Demorou
O Tribunal Regional Federal da 5ª Região, com sede em Recife,
determinou que a Polícia Federal realize a interdição, dentro do prazo
de 60 dias, de todos os estabelecimentos que comercializam o jogo do
bicho na Paraíba. O pedido foi feito pelo Ministério Público Federal,
alegando que a polícia do Estado não estava cumprindo a ordem judicial
que tinha determinado o fechamento das casas de jogos de azar.

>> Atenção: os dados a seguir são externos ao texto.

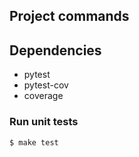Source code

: ## Project commands

## Dependencies

-   pytest
-   pytest-cov
-   coverage

### Run unit tests

```bash
$ make test
```
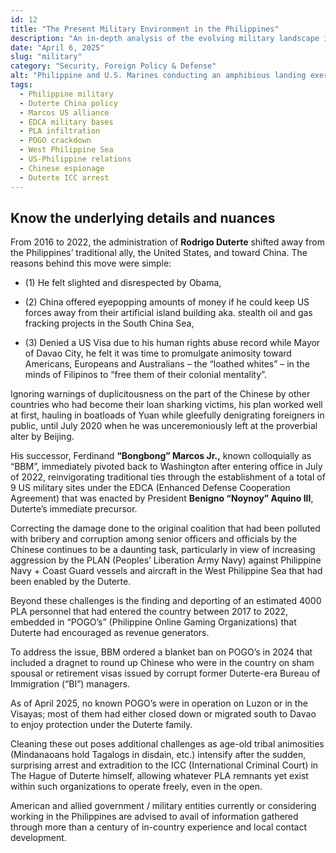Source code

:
 ```yaml
---
id: 12
title: "The Present Military Environment in the Philippines"
description: "An in-depth analysis of the evolving military landscape in the Philippines—from Duterte’s pivot to China, PLA infiltration, and POGO operations, to Marcos Jr.'s renewed alliance with the U.S. and the strategic role of EDCA military bases amid rising tensions in the West Philippine Sea."
date: "April 6, 2025"
slug: "military"
category: "Security, Foreign Policy & Defense"
alt: "Philippine and U.S. Marines conducting an amphibious landing exercise during joint military drills, symbolizing renewed defense cooperation under the EDCA agreement amid rising tensions in the West Philippine Sea."
tags:
  - Philippine military
  - Duterte China policy
  - Marcos US alliance
  - EDCA military bases
  - PLA infiltration
  - POGO crackdown
  - West Philippine Sea
  - US-Philippine relations
  - Chinese espionage
  - Duterte ICC arrest
---
```


## Know the underlying details and nuances

From 2016 to 2022, the administration of **Rodrigo Duterte** shifted away from the Philippines’ traditional ally, the United States, and toward China. The reasons behind this move were simple:

- (1) He felt slighted and disrespected by Obama,

- (2) China offered eyepopping amounts of money if he could keep US forces away from their artificial island building aka. stealth oil and gas fracking projects in the South China Sea,

- (3) Denied a US Visa due to his human rights abuse record while Mayor of Davao City, he felt it was time to promulgate animosity toward Americans, Europeans and Australians – the “loathed whites” – in the minds of Filipinos to “free them of their colonial mentality”.

Ignoring warnings of duplicitousness on the part of the Chinese by other countries who had become their loan sharking victims, his plan worked well at first, hauling in boatloads of Yuan while gleefully denigrating foreigners in public, until July 2020 when he was unceremoniously left at the proverbial alter by Beijing.

His successor, Ferdinand **“Bongbong” Marcos Jr.,** known colloquially as “BBM”, immediately pivoted back to Washington after entering office in July of 2022, reinvigorating traditional ties through the establishment of a total of 9 US military sites under the EDCA (Enhanced Defense Cooperation Agreement) that was enacted by President **Benigno “Noynoy” Aquino III**, Duterte’s immediate precursor.

Correcting the damage done to the original coalition that had been polluted with bribery and corruption among senior officers and officials by the Chinese continues to be a daunting task, particularly in view of increasing aggression by the PLAN (Peoples’ Liberation Army Navy) against Philippine Navy + Coast Guard vessels and aircraft in the West Philippine Sea that had been enabled by the Duterte.

Beyond these challenges is the finding and deporting of an estimated 4000 PLA personnel that had entered the country between 2017 to 2022, embedded in “POGO’s” (Philippine Online Gaming Organizations) that Duterte had encouraged as revenue generators.

To address the issue, BBM ordered a blanket ban on POGO’s in 2024 that included a dragnet to round up Chinese who were in the country on sham spousal or retirement visas issued by corrupt former Duterte-era Bureau of Immigration (“BI”) managers.

As of April 2025, no known POGO’s were in operation on Luzon or in the Visayas; most of them had either closed down or migrated south to Davao to enjoy protection under the Duterte family.

Cleaning these out poses additional challenges as age-old tribal animosities (Mindanaoans hold Tagalogs in disdain, etc.) intensify after the sudden, surprising arrest and extradition to the ICC (International Criminal Court) in The Hague of Duterte himself, allowing whatever PLA remnants yet exist within such organizations to operate freely, even in the open.

American and allied government / military entities currently or considering working in the Philippines are advised to avail of information gathered through more than a century of in-country experience and local contact development.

O MPF
ingressou com um agravo de instrumento que foi analisado pela Terceira
Turma do TRF.
“No que tange ao pleito para que a Polícia Federal interdite os
estabelecimentos relacionados na inicial, com a consequente apreensão
do material utilizado na comercialização dos jogos do bicho e do
produto auferido, tenho por acolher os argumentos expendidos nas razões
recursais do Órgão Ministerial para desafiar a decisão combatida.
Entendo que a adoção dessa medida confere, sob um primeiro aspecto,
efetividade ao julgamento emanado da Suprema Corte na já mencionada
ADIn nº 3.277/2007, que declarou a inconstitucionalidade da Lei
Estadual paraibana nº 7.416/2003, destinada a regular o sistema de
consórcios e sorteios no aludido ente federativo”, disse o relator do
recurso, desembargador Luiz Alberto Gurgel.
Ele deu provimento ao agravo do Ministério Público Federal determinando
que o Estado da Paraíba e a Loteria do Estado da Paraíba (LOTEP)
insiram informações em suas respectivas páginas eletrônicas, na rede
mundial de computadores, de que todas as autorizações concedidas são
ineficazes, em face da declaração de inconstitucionalidade da Lei
Estadual n 7.416/2003 e que a Polícia Federal interdite, em até 60
dias, os estabelecimentos que comercializam jogos de bicho, com a
apreensão do material utilizado na comercialização desses jogos e do
produto obtido com essa atividade.
Bianor Arruda, Juíz da 1ª Vara da Justiça Federal da Paraíba, já
expediu comunicado ao governo do Estado para que cumpra a determinação
judicial. “Os réus, Estado da Paraíba e LOTEP, deverão entrar em
contato com cada uma das pessoas que foram por eles autorizadas a
comercializar os jogos lotéricos determinando a imediata cessação dessa
atividade irregular, devendo a apreensão do produto obtido com a venda
dos jogos ser registrada em relatório e os eventuais valores
apreendidos depositados em contas bancárias individualizadas, na
agência da CEF nº 0548 (PAB - Justiça Federal), ficando à disposição
deste Juízo até o julgamento da lide”, diz o magistrado em seu despacho.
O mesmo destacou ainda que o não cumprimento da determinação judicial
“acarretará a imposição de multa, bem como a apuração da
responsabilidade penal pelo eventual desrespeito à ordem judicial”.